[Items from a dataset]
------------------------

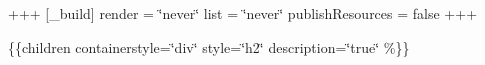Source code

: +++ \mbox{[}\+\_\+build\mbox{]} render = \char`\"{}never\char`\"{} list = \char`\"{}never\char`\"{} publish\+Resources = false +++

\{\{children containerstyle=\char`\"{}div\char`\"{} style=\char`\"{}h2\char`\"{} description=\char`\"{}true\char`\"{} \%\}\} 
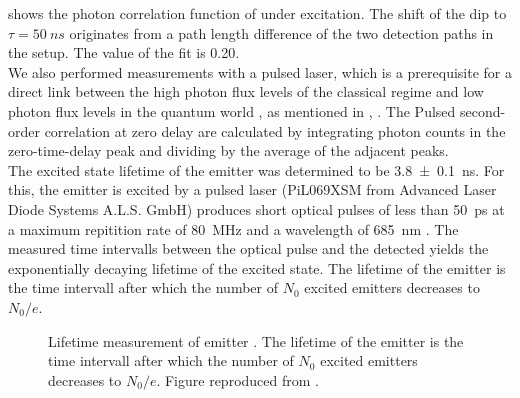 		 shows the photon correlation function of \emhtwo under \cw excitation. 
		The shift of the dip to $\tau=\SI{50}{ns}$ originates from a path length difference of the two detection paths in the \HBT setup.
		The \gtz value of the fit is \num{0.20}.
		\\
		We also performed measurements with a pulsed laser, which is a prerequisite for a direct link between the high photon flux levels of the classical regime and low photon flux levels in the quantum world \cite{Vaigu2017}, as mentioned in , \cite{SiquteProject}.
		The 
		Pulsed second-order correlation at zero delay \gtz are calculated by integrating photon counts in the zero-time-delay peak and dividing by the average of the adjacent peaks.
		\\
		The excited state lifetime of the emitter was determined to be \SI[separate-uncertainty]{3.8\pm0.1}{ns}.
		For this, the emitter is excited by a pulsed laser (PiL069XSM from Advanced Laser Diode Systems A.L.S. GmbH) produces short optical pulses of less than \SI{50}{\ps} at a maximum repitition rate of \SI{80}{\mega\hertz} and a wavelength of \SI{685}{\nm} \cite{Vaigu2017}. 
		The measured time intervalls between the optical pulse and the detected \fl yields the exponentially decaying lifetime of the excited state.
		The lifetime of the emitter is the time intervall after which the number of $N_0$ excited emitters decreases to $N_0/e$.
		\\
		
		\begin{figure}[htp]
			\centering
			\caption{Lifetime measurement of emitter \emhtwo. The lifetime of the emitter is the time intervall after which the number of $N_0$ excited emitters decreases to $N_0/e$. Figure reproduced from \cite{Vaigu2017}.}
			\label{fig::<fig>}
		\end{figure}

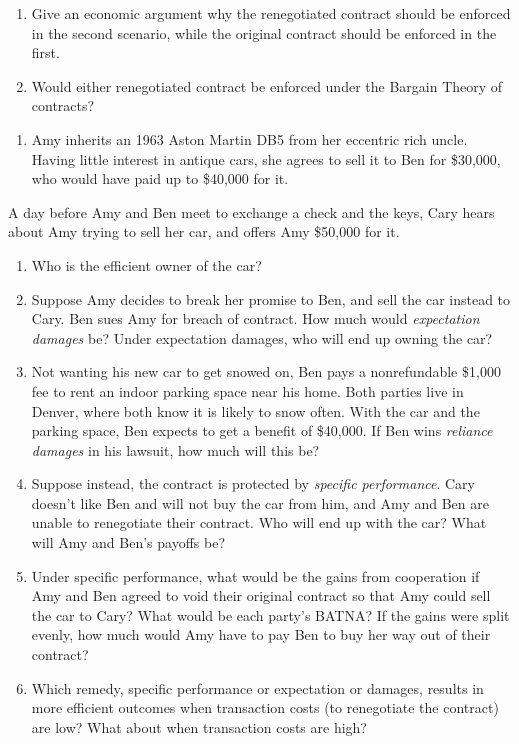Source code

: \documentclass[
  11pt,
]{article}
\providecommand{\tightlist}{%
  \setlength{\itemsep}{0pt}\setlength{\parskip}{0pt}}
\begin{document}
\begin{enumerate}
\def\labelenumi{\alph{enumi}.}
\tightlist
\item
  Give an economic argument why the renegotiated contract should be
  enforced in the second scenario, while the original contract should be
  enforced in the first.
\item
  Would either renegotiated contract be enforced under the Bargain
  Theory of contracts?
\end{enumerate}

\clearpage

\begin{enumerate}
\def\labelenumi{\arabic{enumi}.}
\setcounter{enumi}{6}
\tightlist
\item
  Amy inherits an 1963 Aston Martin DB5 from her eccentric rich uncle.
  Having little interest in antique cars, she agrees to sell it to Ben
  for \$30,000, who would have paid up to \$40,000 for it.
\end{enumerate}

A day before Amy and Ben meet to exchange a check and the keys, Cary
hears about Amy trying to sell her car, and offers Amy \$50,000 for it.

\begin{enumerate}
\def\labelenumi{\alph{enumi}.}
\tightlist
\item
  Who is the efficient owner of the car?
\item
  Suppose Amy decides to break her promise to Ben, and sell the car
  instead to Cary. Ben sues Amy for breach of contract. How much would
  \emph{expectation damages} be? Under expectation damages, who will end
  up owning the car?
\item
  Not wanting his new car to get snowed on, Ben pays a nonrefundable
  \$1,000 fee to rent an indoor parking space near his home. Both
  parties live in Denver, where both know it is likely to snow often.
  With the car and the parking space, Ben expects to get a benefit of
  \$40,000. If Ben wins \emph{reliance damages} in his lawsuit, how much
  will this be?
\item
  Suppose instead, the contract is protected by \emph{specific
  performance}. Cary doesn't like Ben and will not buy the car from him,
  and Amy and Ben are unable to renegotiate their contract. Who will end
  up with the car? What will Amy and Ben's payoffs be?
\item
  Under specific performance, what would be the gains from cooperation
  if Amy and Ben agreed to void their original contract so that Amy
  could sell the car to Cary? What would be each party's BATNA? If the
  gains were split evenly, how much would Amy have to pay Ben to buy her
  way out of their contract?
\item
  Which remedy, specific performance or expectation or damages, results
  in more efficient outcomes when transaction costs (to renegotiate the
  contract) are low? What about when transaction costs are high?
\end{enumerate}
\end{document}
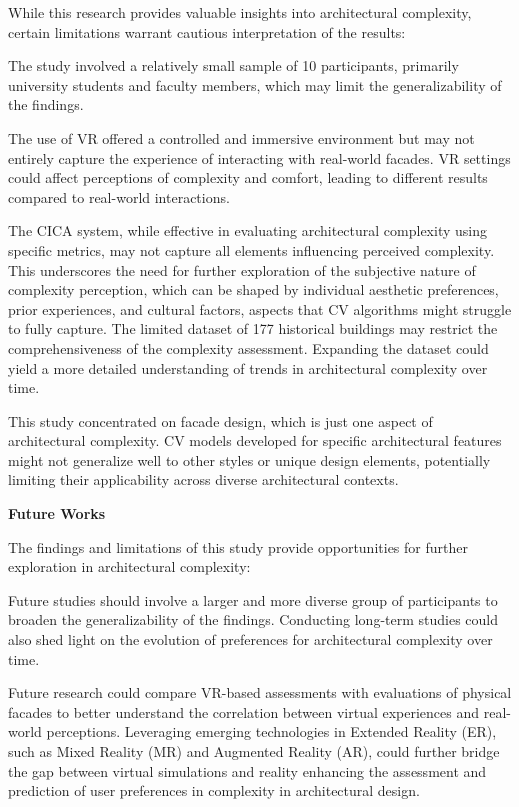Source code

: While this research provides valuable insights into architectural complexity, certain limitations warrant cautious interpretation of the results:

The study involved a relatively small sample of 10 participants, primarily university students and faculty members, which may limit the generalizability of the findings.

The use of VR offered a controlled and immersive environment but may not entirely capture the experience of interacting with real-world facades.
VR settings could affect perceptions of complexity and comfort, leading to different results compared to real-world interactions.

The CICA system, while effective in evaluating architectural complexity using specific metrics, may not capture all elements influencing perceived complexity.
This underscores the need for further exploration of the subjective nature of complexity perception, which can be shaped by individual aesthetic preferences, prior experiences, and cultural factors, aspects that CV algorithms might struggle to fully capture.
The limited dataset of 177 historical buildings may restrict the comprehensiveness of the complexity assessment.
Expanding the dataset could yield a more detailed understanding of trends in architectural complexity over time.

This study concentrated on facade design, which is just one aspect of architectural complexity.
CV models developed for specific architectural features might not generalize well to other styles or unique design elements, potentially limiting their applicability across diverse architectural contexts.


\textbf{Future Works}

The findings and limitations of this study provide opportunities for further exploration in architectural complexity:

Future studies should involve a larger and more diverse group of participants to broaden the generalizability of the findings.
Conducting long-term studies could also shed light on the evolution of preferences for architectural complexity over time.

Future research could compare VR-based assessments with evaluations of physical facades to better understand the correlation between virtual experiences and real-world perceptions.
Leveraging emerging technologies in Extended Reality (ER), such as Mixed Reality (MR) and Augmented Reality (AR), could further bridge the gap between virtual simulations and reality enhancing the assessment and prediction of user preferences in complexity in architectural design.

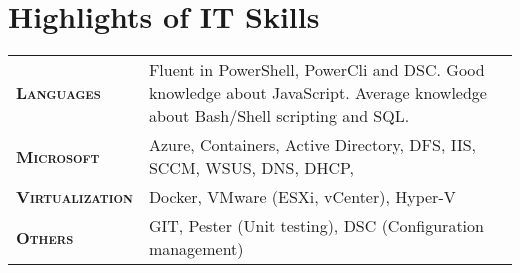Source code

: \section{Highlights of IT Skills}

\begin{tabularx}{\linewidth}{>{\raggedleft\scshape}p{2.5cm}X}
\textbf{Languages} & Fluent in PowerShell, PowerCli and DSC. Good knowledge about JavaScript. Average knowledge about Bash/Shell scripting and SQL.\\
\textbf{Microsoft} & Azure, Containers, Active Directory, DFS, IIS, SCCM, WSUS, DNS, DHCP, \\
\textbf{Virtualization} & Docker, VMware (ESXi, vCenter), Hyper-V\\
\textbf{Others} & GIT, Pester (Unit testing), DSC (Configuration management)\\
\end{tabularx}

------------------------

Prompt:
Leave out any pictures, please, and quote only the lines from the top of the data through the line that contains "shows the photon".

Solution for this exercise:
Source code

: +++ \mbox{[}\+\_\+build\mbox{]} render = \char`\"{}never\char`\"{} list = \char`\"{}never\char`\"{} publish\+Resources = false +++

\{\{children containerstyle=\char`\"{}div\char`\"{} style=\char`\"{}h2\char`\"{} description=\char`\"{}true\char`\"{} \%\}\} 
 		 shows the photon correlation function of \emhtwo under \cw excitation. 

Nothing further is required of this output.